Is Francis Ngannou ready to fight a Stipe Miocic that knows that all he has to do is outlast Francis Ngannou for fifteen minutes? Is francis ready to stuff the takedowns from the champion and make him pay by replying the same way he did against Curtis Blaydes? Is francis ready to close the distance and risk his best shot with his chin in the air like against Rozenstruck? Is francis ready to face the kind of footwork that will not stand still long enough for a telegraphed winger to hit its target? Is Francis ready to be backed up against the cage and recover with the same concentration and energy reserves it takes to turn the tide against Stipe Miocic? Is francis Ngannou ready to be the UFC heavyweight Champion?
With no disrespect intended (but given as it is almost a tradition at this point to disrespect Stipe in the lead-up to a fight despite his accomplishments) this match is not about the Champion. This is about a challenger that has finally gone through the valley of the movie and is ready to reach the climax in the third act. But the educated MMA fan knows something. Every fighter that has been in the ring with Francis since his first loss to the Champion has a part of the Champion’s game; but is not the champion. In Stipe Miocic, we have a Title Holder that personifies what it is to sit at the mountaintop of the sport.
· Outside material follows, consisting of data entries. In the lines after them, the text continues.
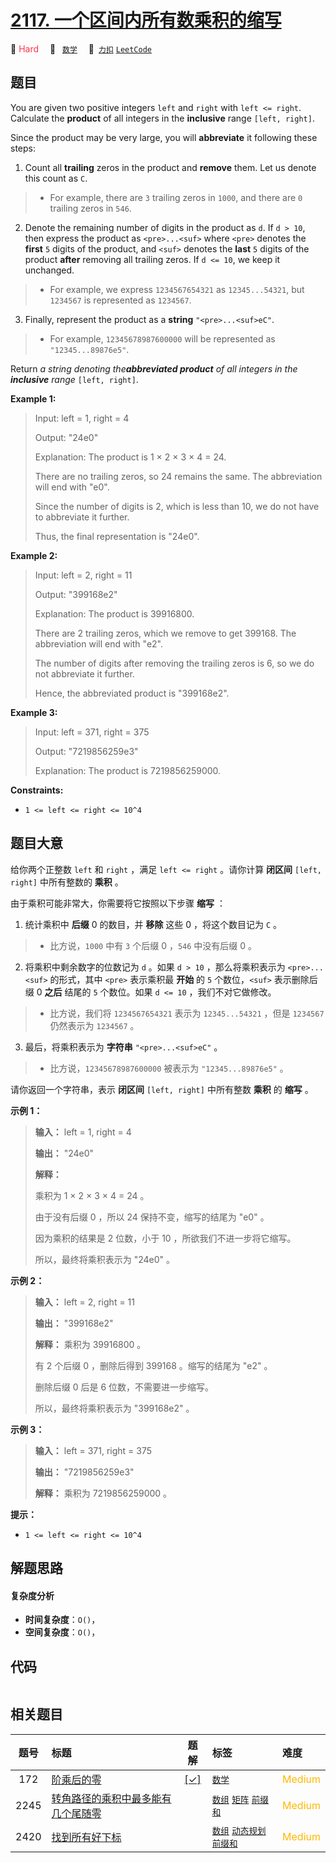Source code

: # [2117. 一个区间内所有数乘积的缩写](https://2xiao.github.io/leetcode-js/problem/2117.html)

🔴 <font color=#ff334b>Hard</font>&emsp; 🔖&ensp; [`数学`](/tag/math.md)&emsp; 🔗&ensp;[`力扣`](https://leetcode.cn/problems/abbreviating-the-product-of-a-range) [`LeetCode`](https://leetcode.com/problems/abbreviating-the-product-of-a-range)

## 题目

You are given two positive integers `left` and `right` with `left <= right`.
Calculate the **product** of all integers in the **inclusive** range `[left,
right]`.

Since the product may be very large, you will **abbreviate** it following
these steps:

  1. Count all **trailing** zeros in the product and **remove** them. Let us denote this count as `C`. 
> 
>  * For example, there are `3` trailing zeros in `1000`, and there are `0` trailing zeros in `546`.
  2. Denote the remaining number of digits in the product as `d`. If `d > 10`, then express the product as `<pre>...<suf>` where `<pre>` denotes the **first** `5` digits of the product, and `<suf>` denotes the **last** `5` digits of the product **after** removing all trailing zeros. If `d <= 10`, we keep it unchanged. 
> 
>  * For example, we express `1234567654321` as `12345...54321`, but `1234567` is represented as `1234567`.
  3. Finally, represent the product as a **string** `"<pre>...<suf>eC"`. 
> 
>  * For example, `12345678987600000` will be represented as `"12345...89876e5"`.

Return _a string denoting the**abbreviated product** of all integers in the
**inclusive** range_ `[left, right]`.



**Example 1:**

> Input: left = 1, right = 4
> 
> Output: "24e0"
> 
> Explanation: The product is 1 × 2 × 3 × 4 = 24.
> 
> There are no trailing zeros, so 24 remains the same. The abbreviation will end with "e0".
> 
> Since the number of digits is 2, which is less than 10, we do not have to abbreviate it further.
> 
> Thus, the final representation is "24e0".

**Example 2:**

> Input: left = 2, right = 11
> 
> Output: "399168e2"
> 
> Explanation: The product is 39916800.
> 
> There are 2 trailing zeros, which we remove to get 399168. The abbreviation will end with "e2".
> 
> The number of digits after removing the trailing zeros is 6, so we do not abbreviate it further.
> 
> Hence, the abbreviated product is "399168e2".

**Example 3:**

> Input: left = 371, right = 375
> 
> Output: "7219856259e3"
> 
> Explanation: The product is 7219856259000.

**Constraints:**

  * `1 <= left <= right <= 10^4`


## 题目大意

给你两个正整数 `left` 和 `right` ，满足 `left <= right` 。请你计算 **闭区间**  `[left, right]`
中所有整数的 **乘积**  。

由于乘积可能非常大，你需要将它按照以下步骤 **缩写**  ：

  1. 统计乘积中 **后缀** 0 的数目，并 **移除** 这些 0 ，将这个数目记为 `C` 。 
> 
>  * 比方说，`1000` 中有 `3` 个后缀 0 ，`546` 中没有后缀 0 。
  2. 将乘积中剩余数字的位数记为 `d` 。如果 `d > 10` ，那么将乘积表示为 `<pre>...<suf>` 的形式，其中 `<pre>` 表示乘积最 **开始**  的 `5` 个数位，`<suf>` 表示删除后缀 0 **之后**  结尾的 `5` 个数位。如果 `d <= 10` ，我们不对它做修改。 
> 
>  * 比方说，我们将 `1234567654321` 表示为 `12345...54321` ，但是 `1234567` 仍然表示为 `1234567` 。
  3. 最后，将乘积表示为 **字符串**  `"<pre>...<suf>eC"` 。 
> 
>  * 比方说，`12345678987600000` 被表示为 `"12345...89876e5"` 。

请你返回一个字符串，表示 **闭区间**  `[left, right]` 中所有整数 **乘积**  的 **缩写**  。



**示例 1：**

> 
> 
> 
> 
> 
> **输入：** left = 1, right = 4
> 
> **输出：** "24e0"
> 
> **解释：**
> 
> 乘积为 1 × 2 × 3 × 4 = 24 。
> 
> 由于没有后缀 0 ，所以 24 保持不变，缩写的结尾为 "e0" 。
> 
> 因为乘积的结果是 2 位数，小于 10 ，所欲我们不进一步将它缩写。
> 
> 所以，最终将乘积表示为 "24e0" 。
> 
> 

**示例 2：**

> 
> 
> 
> 
> 
> **输入：** left = 2, right = 11
> 
> **输出：** "399168e2"
> 
> **解释：** 乘积为 39916800 。
> 
> 有 2 个后缀 0 ，删除后得到 399168 。缩写的结尾为 "e2" 。 
> 
> 删除后缀 0 后是 6 位数，不需要进一步缩写。 
> 
> 所以，最终将乘积表示为 "399168e2" 。
> 
> 

**示例 3：**

> 
> 
> 
> 
> 
> **输入：** left = 371, right = 375
> 
> **输出：** "7219856259e3"
> 
> **解释：** 乘积为 7219856259000 。
> 
> 



**提示：**

  * `1 <= left <= right <= 10^4`


## 解题思路

#### 复杂度分析

- **时间复杂度**：`O()`，
- **空间复杂度**：`O()`，

## 代码

```javascript

```

## 相关题目

<!-- prettier-ignore -->
| 题号 | 标题 | 题解 | 标签 | 难度 |
| :------: | :------ | :------: | :------ | :------ |
| 172 | [阶乘后的零](https://leetcode.com/problems/factorial-trailing-zeroes) | [[✓]](/problem/0172.md) |  [`数学`](/tag/math.md) | <font color=#ffb800>Medium</font> |
| 2245 | [转角路径的乘积中最多能有几个尾随零](https://leetcode.com/problems/maximum-trailing-zeros-in-a-cornered-path) |  |  [`数组`](/tag/array.md) [`矩阵`](/tag/matrix.md) [`前缀和`](/tag/prefix-sum.md) | <font color=#ffb800>Medium</font> |
| 2420 | [找到所有好下标](https://leetcode.com/problems/find-all-good-indices) |  |  [`数组`](/tag/array.md) [`动态规划`](/tag/dynamic-programming.md) [`前缀和`](/tag/prefix-sum.md) | <font color=#ffb800>Medium</font> |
The education to adapt, the strength to attack and the wisdom to defend… makes Stipe Miocic the most complete heavyweight Champion in the History of the Sport anywhere. When the cage doors close and Bruce Buffer is done with the main event introductions, will Francis Ngannou be ready to beat the caliber of athlete that is Stipe Miocic?
The African population that Dana White has earmarked as the next big territory for MMA will be watching intently. Nigeria already sits glued to fights involving Kamaru Usman and Israel Adesanya. When Ngannou takes to the Octagon, a hundred million people will walk in with him. But he will have to swing those fists alone. As one of that number, I will shed a tear should Francis get the win. And I will celebrate his remarkable story. However, should Stipe do what Stipe does, I will also shed a tear; in appreciation of a bonafide great. Roll on the pay-per-view.